MATERIAL TO PROCESS:
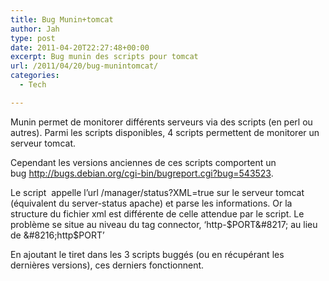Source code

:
 ```yaml
---
title: Bug Munin+tomcat
author: Jah
type: post
date: 2011-04-20T22:27:48+00:00
excerpt: Bug munin des scripts pour tomcat
url: /2011/04/20/bug-munintomcat/
categories:
  - Tech

---
```

Munin permet de monitorer différents serveurs via des scripts (en perl ou autres). Parmi les scripts disponibles, 4 scripts permettent de monitorer un serveur tomcat.

Cependant les versions anciennes de ces scripts comportent un bug <http://bugs.debian.org/cgi-bin/bugreport.cgi?bug=543523>.

Le script  appelle l&#8217;url /manager/status?XML=true sur le serveur tomcat (équivalent du server-status apache) et parse les informations. Or la structure du fichier xml est différente de celle attendue par le script. Le problème se situe au niveau du tag connector, &#8216;http-$PORT&#8217; au lieu de &#8216;http$PORT&#8217;

En ajoutant le tiret dans les 3 scripts buggés (ou en récupérant les dernières versions), ces derniers fonctionnent.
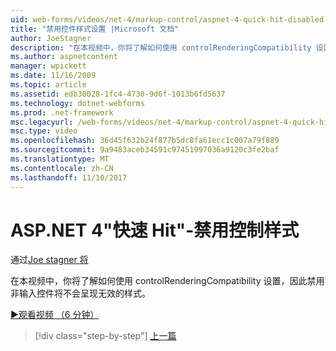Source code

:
 ```yaml
---
uid: web-forms/videos/net-4/markup-control/aspnet-4-quick-hit-disabled-control-styling
title: "禁用控件样式设置 |Microsoft 文档"
author: JoeStagner
description: "在本视频中，你将了解如何使用 controlRenderingCompatibility 设置，因此禁用非输入控件将不会呈现无效的样式。"
ms.author: aspnetcontent
manager: wpickett
ms.date: 11/16/2009
ms.topic: article
ms.assetid: edb30028-1fc4-4730-9d6f-1013b6fd5637
ms.technology: dotnet-webforms
ms.prod: .net-framework
msc.legacyurl: /web-forms/videos/net-4/markup-control/aspnet-4-quick-hit-disabled-control-styling
msc.type: video
ms.openlocfilehash: 36d45f632b24f877b5dc8fa61ecc1c007a79f889
ms.sourcegitcommit: 9a9483aceb34591c97451997036a9120c3fe2baf
ms.translationtype: MT
ms.contentlocale: zh-CN
ms.lasthandoff: 11/10/2017
---
```

<a name="aspnet-4-quick-hit---disabled-control-styling"></a>ASP.NET 4"快速 Hit"-禁用控制样式
====================
通过[Joe stagner 将](https://github.com/JoeStagner)

在本视频中，你将了解如何使用 controlRenderingCompatibility 设置，因此禁用非输入控件将不会呈现无效的样式。 

[&#9654;观看视频 （6 分钟）](https://channel9.msdn.com/Blogs/ASP-NET-Site-Videos/aspnet-4-quick-hit-disabled-control-styling)

>[!div class="step-by-step"]
[上一篇](aspnet-4-quick-hit-hidden-field-divs.md)
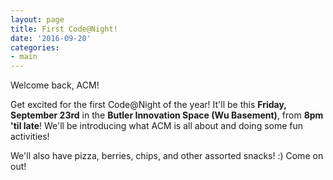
 ```yaml
---
layout: page
title: First Code@Night!
date: '2016-09-20'
categories:
- main
---
```

Welcome back, ACM!

Get excited for the first Code@Night of the year! It'll be this **Friday, September 23rd** in the **Butler Innovation Space (Wu Basement)**, from **8pm 'til late**! We'll be introducing what ACM is all about and doing some fun activities!

We'll also have pizza, berries, chips, and other assorted snacks! :) Come on out!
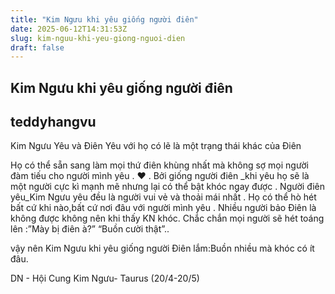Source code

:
 ```yaml
---
title: "Kim Ngưu khi yêu giống người điên"
date: 2025-06-12T14:31:53Z
slug: kim-nguu-khi-yeu-giong-nguoi-dien
draft: false
---
```


## Kim Ngưu khi yêu giống người điên

## teddyhangvu

Kim Ngưu Yêu và Điên
Yêu với họ có lẽ là một trạng thái khác của Điên

Họ có thể sẵn sang làm mọi thứ điên khùng nhất mà không sợ mọi người đàm tiếu cho người mình yêu
.
♥
.
Bởi giống người điên _khi yêu họ sẽ là một người cực kì mạnh mẽ nhưng lại có thể bật khóc ngay được
.
Người điên yêu_Kim Ngưu yêu đều là người vui vẻ và thoải mái nhất
.
Họ có thể hò hét bất cứ khi nào,bất cứ nơi đâu với người mình yêu
.
Nhiều người bảo Điên là không được không nên khi thấy KN khóc.
Chắc chắn mọi người sẽ hét toáng lên :”Mày bị điên à?”
“Buồn cười thật”..

vậy nên Kim Ngưu khi yêu giống người Điên lắm:Buồn nhiều mà khóc có ít đâu. 

DN - Hội Cung Kim Ngưu- Taurus (20/4-20/5)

WHAT YOU ARE ASKED TO DO: If a line of the data holds the string "author", count it. Then state the total and nothing more.

RESPONSE BOX: 3